*** Data provided ***
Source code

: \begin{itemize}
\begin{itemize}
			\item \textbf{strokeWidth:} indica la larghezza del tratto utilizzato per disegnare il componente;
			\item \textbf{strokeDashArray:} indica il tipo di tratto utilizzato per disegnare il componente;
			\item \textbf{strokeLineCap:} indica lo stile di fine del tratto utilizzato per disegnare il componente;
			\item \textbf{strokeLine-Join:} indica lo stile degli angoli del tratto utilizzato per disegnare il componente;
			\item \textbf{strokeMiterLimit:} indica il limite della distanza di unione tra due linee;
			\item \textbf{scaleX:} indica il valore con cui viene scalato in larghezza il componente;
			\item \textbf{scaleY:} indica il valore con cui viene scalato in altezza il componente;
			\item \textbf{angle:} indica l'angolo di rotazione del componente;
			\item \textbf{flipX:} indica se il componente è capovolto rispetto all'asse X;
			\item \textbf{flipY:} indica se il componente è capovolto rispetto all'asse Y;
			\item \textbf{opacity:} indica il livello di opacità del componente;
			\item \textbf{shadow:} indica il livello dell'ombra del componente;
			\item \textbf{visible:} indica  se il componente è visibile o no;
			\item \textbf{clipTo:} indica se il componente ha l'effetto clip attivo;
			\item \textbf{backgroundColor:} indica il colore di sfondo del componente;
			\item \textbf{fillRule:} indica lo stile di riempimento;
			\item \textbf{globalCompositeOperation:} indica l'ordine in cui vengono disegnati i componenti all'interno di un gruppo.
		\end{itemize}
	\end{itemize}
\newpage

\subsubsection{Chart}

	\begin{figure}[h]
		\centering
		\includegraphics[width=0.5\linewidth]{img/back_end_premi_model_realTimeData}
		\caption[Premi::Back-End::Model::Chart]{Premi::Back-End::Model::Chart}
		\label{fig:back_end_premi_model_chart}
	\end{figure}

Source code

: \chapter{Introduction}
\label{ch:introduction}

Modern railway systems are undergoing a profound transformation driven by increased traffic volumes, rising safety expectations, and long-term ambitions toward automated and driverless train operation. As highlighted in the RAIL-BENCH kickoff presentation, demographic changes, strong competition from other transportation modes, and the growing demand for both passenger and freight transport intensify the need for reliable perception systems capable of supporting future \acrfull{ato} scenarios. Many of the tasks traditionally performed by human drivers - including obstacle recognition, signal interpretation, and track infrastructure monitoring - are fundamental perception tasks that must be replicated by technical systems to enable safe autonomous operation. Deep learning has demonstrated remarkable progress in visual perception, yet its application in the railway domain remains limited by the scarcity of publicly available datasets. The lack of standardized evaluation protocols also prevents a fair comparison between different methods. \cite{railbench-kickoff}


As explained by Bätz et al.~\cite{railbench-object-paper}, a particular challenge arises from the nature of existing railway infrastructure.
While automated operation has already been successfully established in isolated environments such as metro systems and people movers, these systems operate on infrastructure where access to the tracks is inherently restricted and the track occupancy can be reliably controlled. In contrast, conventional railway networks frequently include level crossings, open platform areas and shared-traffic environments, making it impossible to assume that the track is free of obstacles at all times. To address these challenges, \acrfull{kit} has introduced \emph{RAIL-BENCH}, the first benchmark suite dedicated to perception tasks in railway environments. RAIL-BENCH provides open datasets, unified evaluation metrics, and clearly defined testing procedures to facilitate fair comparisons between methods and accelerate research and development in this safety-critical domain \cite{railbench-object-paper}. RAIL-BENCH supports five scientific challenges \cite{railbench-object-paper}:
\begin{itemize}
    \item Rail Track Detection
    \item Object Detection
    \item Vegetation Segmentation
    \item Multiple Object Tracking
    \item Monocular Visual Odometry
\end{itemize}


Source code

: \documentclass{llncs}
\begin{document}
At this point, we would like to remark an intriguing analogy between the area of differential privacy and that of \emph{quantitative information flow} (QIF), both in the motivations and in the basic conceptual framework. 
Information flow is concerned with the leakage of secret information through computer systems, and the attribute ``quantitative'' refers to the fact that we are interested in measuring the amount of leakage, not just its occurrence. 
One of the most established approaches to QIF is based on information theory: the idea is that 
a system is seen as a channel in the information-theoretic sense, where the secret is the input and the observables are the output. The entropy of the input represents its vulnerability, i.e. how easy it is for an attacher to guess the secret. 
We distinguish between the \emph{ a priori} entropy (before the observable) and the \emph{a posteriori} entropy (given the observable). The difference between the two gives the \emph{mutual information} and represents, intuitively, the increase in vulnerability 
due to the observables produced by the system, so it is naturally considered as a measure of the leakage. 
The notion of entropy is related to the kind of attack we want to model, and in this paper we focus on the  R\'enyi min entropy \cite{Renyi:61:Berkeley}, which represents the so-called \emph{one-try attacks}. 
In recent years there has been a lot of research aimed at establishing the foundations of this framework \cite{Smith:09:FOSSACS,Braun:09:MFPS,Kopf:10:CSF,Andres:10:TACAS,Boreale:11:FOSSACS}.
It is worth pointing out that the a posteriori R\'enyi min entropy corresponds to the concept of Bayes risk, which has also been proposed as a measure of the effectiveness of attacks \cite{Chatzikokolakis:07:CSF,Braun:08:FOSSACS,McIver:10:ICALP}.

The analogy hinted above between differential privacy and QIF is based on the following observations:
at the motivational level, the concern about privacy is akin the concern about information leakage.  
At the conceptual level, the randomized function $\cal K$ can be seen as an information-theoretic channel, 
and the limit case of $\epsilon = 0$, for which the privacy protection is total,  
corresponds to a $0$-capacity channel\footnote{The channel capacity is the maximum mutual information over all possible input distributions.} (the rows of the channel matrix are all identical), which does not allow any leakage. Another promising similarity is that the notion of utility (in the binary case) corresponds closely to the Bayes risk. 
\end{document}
***
▶ **Task goal**
Please return all lines in the material above that include the word "scalato".

▶ **Exercise result**
			\item \textbf{scaleX:} indica il valore con cui viene scalato in larghezza il componente;
			\item \textbf{scaleY:} indica il valore con cui viene scalato in altezza il componente;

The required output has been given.